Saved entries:
***
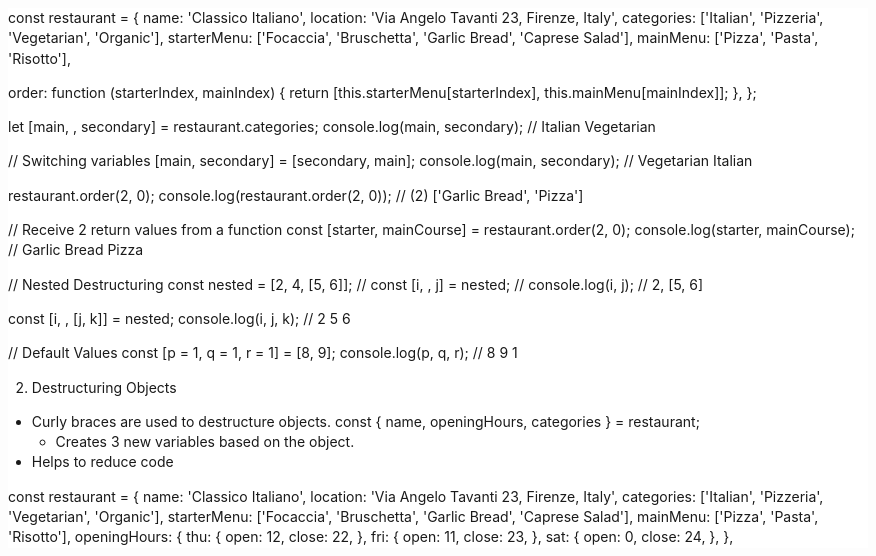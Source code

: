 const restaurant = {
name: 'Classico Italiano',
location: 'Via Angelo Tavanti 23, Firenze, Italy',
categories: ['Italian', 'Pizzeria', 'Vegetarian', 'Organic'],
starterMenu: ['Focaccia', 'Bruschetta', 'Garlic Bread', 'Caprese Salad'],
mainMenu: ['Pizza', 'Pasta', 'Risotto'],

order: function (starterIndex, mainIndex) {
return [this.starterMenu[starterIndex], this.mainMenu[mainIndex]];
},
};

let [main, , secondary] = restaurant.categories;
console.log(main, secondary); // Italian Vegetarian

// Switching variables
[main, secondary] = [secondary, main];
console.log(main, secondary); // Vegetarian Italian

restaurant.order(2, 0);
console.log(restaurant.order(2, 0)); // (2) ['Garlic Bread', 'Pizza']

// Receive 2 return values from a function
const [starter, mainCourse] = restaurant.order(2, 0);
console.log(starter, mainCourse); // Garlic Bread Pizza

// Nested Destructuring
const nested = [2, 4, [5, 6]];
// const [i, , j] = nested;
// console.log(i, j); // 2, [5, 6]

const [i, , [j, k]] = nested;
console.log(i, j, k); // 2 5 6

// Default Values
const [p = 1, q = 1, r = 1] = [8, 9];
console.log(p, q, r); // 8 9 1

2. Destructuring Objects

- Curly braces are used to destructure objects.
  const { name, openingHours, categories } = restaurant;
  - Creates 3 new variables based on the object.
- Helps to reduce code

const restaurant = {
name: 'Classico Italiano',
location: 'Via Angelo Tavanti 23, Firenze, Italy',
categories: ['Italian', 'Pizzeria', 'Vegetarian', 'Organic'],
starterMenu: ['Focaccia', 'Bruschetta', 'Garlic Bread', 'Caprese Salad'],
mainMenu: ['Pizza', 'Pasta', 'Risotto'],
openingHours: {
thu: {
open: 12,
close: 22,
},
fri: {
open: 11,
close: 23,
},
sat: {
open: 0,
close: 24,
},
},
***
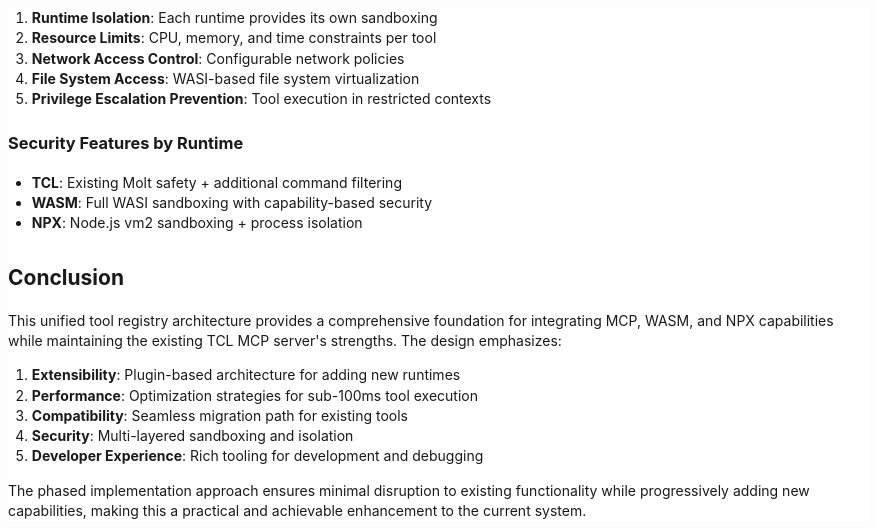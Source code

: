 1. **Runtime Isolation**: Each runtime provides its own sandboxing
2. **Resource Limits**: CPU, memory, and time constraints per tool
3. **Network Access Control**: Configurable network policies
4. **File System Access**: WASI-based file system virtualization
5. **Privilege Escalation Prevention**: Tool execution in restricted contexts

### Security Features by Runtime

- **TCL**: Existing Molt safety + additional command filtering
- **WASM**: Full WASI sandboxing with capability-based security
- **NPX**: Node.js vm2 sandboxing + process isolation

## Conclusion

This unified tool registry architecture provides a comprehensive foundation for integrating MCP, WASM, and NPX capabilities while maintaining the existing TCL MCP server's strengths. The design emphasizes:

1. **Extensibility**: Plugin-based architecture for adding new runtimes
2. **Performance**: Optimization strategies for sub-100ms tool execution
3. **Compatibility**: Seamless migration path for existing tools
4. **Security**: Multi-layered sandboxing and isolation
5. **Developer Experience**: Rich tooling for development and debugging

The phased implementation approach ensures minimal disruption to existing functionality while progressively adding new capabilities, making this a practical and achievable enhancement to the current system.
***
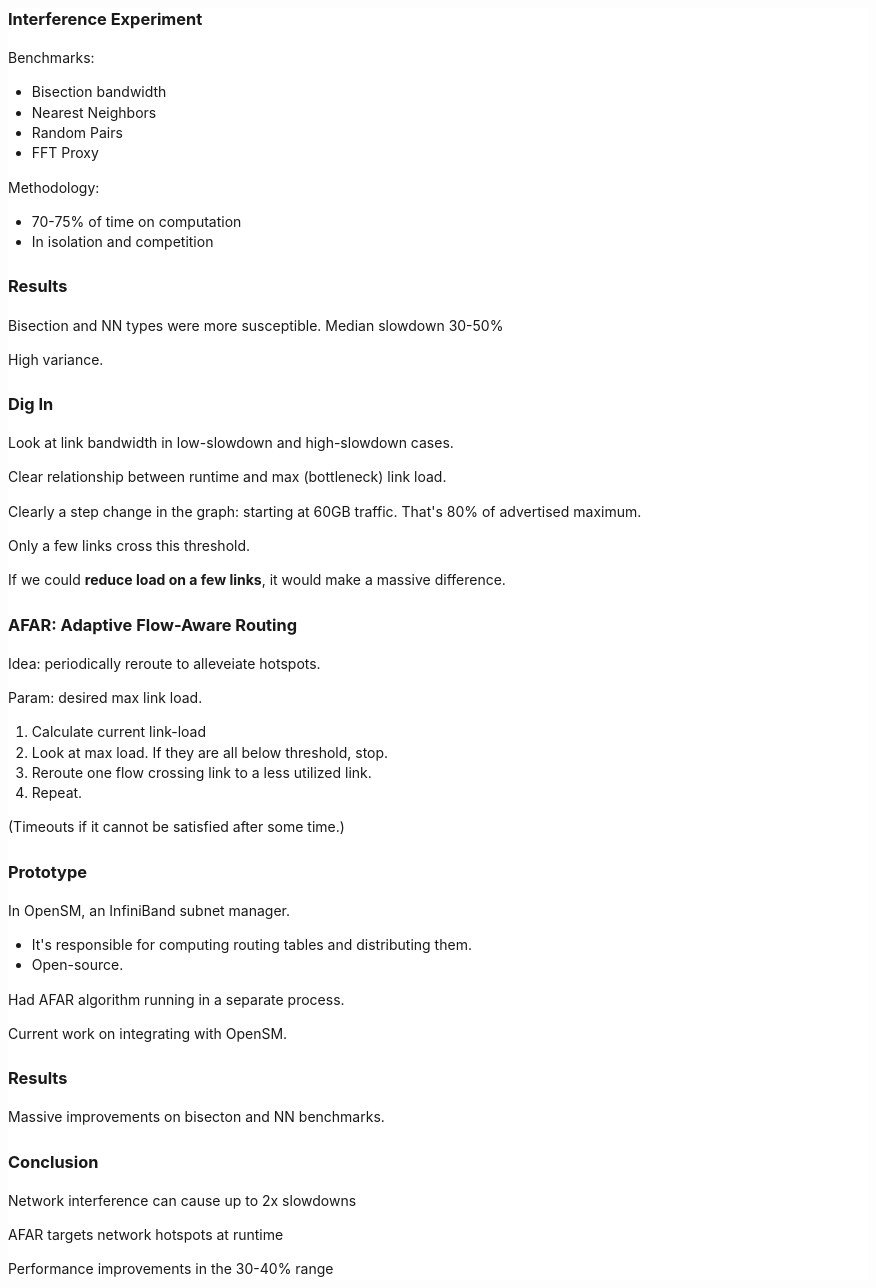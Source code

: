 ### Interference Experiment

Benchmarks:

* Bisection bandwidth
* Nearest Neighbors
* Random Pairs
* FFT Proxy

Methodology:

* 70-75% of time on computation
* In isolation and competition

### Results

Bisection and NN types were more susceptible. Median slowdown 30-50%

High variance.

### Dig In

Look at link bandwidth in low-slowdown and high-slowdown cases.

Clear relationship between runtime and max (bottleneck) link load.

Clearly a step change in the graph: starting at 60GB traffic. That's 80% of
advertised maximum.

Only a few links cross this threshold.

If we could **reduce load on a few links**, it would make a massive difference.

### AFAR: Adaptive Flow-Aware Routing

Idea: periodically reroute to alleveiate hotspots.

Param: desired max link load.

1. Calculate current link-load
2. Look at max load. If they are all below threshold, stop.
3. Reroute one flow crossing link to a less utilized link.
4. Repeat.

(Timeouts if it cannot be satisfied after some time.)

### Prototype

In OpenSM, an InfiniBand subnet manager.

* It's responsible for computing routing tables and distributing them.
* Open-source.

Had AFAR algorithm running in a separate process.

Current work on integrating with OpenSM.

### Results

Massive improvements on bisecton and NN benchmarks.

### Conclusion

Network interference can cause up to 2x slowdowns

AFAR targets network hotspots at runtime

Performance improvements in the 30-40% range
***
> Problem details
What is asked for is an exact copy of the lines above from the one containing "Clearly a step" through the one containing "Param: desired max link load.", and only those.

> Your response
Clearly a step change in the graph: starting at 60GB traffic. That's 80% of
advertised maximum.

Only a few links cross this threshold.

If we could **reduce load on a few links**, it would make a massive difference.

### AFAR: Adaptive Flow-Aware Routing

Idea: periodically reroute to alleveiate hotspots.

Param: desired max link load.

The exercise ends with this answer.